Translational development and clinical applications of circulating tumor DNA for patient stratification, therapy guidance, and disease monitoring

Clinical monitoring of minimal residual disease and treatment response is routinely performed in several hematological malignancies with known pathognomonic chromosomal rearrangements (e.g. BCR-ABL) or mutations (NPM1) (Dolken, Adv Cancer Res 2001). We now know in all cancer types studied, cancer-derived DNA (termed cell-free circulating tumor DNA; ctDNA) can be found in the blood circulation and usually comprises a small fraction of the total circulating DNA (Jung et al., Clin Chim Acta 2010). Circulating DNA is rapidly degraded into short fragments, and the quantity of ctDNA appears to be related to tumor progression (Diehl et al., Nat Med 2008; Jung et al., Clin Chim Acta 2010; Bettegowda et al., Sci Transl Med 2014).
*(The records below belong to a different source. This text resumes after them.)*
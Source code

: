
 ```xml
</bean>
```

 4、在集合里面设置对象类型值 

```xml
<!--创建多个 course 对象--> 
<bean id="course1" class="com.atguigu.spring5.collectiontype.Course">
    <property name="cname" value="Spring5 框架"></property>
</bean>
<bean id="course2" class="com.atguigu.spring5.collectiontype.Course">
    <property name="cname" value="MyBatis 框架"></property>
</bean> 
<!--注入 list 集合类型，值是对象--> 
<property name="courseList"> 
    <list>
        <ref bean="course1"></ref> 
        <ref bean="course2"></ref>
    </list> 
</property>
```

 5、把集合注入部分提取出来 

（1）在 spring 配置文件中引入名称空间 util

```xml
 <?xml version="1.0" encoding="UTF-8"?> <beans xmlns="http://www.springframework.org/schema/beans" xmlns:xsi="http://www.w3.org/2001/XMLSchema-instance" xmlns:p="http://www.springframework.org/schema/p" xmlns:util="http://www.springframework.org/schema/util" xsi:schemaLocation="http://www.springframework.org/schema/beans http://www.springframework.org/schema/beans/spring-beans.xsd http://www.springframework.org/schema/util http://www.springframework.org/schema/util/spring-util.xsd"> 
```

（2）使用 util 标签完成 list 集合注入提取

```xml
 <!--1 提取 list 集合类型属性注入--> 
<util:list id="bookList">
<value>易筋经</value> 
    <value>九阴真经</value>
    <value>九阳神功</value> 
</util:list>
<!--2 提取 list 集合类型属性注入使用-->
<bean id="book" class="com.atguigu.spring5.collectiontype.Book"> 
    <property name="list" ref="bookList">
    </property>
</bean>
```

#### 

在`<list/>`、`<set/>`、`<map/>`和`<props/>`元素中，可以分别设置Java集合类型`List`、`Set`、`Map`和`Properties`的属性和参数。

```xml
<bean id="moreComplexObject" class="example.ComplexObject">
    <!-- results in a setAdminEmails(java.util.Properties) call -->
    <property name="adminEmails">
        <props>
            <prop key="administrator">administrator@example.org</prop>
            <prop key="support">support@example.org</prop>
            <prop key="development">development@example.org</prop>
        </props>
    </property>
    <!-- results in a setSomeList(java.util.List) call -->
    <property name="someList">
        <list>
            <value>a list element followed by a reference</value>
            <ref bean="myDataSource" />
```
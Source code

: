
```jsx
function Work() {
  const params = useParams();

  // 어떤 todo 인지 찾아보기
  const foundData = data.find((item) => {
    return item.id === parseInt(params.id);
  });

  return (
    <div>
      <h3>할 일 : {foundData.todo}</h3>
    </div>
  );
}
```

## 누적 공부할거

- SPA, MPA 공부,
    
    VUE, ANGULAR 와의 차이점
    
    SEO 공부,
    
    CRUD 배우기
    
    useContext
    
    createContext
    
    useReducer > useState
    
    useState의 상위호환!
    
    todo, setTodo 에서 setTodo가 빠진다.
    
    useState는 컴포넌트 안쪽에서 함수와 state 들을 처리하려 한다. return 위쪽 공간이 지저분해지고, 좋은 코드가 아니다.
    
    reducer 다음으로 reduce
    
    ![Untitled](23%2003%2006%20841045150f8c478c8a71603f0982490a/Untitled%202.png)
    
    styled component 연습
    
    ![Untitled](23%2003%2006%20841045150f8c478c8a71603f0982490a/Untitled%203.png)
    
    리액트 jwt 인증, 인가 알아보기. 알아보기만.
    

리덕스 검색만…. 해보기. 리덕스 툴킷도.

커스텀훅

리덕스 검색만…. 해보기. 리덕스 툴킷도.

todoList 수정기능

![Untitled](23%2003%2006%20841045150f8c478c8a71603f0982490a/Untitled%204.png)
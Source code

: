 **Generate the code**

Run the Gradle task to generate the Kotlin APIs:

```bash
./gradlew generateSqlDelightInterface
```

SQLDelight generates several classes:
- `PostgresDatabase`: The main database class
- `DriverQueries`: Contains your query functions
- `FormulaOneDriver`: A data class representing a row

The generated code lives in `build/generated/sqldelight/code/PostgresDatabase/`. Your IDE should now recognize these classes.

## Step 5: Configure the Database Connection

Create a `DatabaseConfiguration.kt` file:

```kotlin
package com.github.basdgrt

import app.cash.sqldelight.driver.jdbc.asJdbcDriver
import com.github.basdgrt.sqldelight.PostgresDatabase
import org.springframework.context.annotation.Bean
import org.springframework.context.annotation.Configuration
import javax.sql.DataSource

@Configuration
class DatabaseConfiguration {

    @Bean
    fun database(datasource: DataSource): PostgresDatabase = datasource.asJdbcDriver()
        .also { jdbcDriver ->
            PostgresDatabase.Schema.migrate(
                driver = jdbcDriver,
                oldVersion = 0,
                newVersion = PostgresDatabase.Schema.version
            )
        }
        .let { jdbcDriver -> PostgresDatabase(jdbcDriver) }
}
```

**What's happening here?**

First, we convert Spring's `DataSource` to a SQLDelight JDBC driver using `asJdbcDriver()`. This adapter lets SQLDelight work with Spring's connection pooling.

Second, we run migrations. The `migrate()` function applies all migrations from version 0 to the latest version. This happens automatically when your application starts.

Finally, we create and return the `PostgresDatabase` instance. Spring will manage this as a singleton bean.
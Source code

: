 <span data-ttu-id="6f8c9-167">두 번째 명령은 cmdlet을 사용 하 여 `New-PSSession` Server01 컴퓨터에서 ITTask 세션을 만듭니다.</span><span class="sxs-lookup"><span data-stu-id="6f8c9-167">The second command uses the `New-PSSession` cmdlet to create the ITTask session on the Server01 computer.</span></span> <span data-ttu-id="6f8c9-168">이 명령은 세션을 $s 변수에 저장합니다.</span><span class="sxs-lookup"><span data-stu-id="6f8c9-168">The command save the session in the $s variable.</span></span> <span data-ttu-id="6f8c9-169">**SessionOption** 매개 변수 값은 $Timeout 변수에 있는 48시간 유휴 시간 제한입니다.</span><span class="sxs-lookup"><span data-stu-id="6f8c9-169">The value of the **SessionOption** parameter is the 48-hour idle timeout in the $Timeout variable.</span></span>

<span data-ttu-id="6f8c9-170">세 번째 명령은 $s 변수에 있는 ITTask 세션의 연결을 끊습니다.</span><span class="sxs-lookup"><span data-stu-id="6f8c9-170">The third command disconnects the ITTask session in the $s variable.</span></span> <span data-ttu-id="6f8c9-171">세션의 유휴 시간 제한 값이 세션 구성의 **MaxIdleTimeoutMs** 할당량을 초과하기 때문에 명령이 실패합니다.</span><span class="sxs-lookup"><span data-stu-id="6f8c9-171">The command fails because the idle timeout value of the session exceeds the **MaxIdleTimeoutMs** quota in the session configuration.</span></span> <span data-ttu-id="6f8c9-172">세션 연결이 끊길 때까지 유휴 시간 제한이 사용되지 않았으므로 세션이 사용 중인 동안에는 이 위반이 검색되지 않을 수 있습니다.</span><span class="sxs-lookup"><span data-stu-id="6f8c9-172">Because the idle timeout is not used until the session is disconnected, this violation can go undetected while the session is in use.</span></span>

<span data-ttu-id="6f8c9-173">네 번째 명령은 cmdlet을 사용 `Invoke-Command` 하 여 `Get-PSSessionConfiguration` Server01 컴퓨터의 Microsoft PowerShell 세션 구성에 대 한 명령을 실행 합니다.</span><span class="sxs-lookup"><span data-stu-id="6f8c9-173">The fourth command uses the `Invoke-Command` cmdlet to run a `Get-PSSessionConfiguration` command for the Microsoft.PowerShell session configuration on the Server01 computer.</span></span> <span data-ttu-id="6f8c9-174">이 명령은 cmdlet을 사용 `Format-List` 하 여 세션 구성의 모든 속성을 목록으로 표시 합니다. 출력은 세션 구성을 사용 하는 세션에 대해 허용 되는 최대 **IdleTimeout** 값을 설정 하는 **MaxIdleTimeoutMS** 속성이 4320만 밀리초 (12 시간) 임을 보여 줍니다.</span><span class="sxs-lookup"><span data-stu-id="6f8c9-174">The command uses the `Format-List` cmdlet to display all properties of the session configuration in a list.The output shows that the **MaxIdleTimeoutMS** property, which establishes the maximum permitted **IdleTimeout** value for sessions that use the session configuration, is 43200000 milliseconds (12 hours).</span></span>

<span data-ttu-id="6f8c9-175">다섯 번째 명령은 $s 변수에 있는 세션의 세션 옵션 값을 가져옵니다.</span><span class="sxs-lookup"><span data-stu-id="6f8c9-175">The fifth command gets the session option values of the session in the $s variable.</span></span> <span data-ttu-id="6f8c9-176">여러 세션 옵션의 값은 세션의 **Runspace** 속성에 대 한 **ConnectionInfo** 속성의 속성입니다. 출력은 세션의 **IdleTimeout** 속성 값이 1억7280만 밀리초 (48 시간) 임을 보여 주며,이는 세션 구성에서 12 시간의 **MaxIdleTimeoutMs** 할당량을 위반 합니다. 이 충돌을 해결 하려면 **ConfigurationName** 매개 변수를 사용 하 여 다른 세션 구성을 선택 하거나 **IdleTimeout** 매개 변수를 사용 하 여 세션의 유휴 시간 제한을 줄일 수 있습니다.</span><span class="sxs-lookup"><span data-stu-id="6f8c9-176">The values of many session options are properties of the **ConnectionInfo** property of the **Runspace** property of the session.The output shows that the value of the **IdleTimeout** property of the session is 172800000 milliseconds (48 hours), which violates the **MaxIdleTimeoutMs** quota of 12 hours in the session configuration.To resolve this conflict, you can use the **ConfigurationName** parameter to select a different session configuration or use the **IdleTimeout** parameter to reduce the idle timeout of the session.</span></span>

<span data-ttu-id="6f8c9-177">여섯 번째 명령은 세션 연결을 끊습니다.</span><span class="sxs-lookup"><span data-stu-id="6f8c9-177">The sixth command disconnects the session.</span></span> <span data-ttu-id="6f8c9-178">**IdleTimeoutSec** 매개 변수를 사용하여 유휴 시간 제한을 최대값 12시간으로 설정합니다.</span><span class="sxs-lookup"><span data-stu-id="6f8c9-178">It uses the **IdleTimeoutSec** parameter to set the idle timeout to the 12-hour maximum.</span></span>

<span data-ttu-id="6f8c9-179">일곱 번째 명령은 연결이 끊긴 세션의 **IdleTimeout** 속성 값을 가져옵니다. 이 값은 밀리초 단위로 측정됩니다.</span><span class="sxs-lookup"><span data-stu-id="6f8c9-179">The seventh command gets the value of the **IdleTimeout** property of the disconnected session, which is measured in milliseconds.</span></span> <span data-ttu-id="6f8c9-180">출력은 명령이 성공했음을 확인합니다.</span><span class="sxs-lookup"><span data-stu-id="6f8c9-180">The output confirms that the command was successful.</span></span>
Therefore, ctDNA is an attractive biomarker for non-invasive monitoring of tumor dynamics. Indeed, serial measurement of ctDNA including my group’s work has shown encouraging results for several solid cancer types (Diehl et al., Nat Med 2008; Leary et al., Sci Transl Med 2010; McBride et al., Genes Chromosomes Cancer 2010; Olsson et al., EMBO Mol Med 2015), and in the metastatic breast cancer setting, measurement of ctDNA dynamics appears to be superior to the biomarkers CA 15-3 and circulating tumor cells (Dawson et al., N Engl J Med 2013). Across most studies, ctDNA levels appear to yield strong prognostic value. Moreover, liquid biopsy ctDNA tests can be used to identify targetable and actionable mutations in a minimally-invasive way, which can potentially reduce the number of invasive tissue biopsies and thereby lower healthcare costs and medical complications. In this project we continue our work on ultrasensitive monitoring of cancer patients using ctDNA liquid biopsy analyses, and focus on a number of malignancies, in particular breast cancer.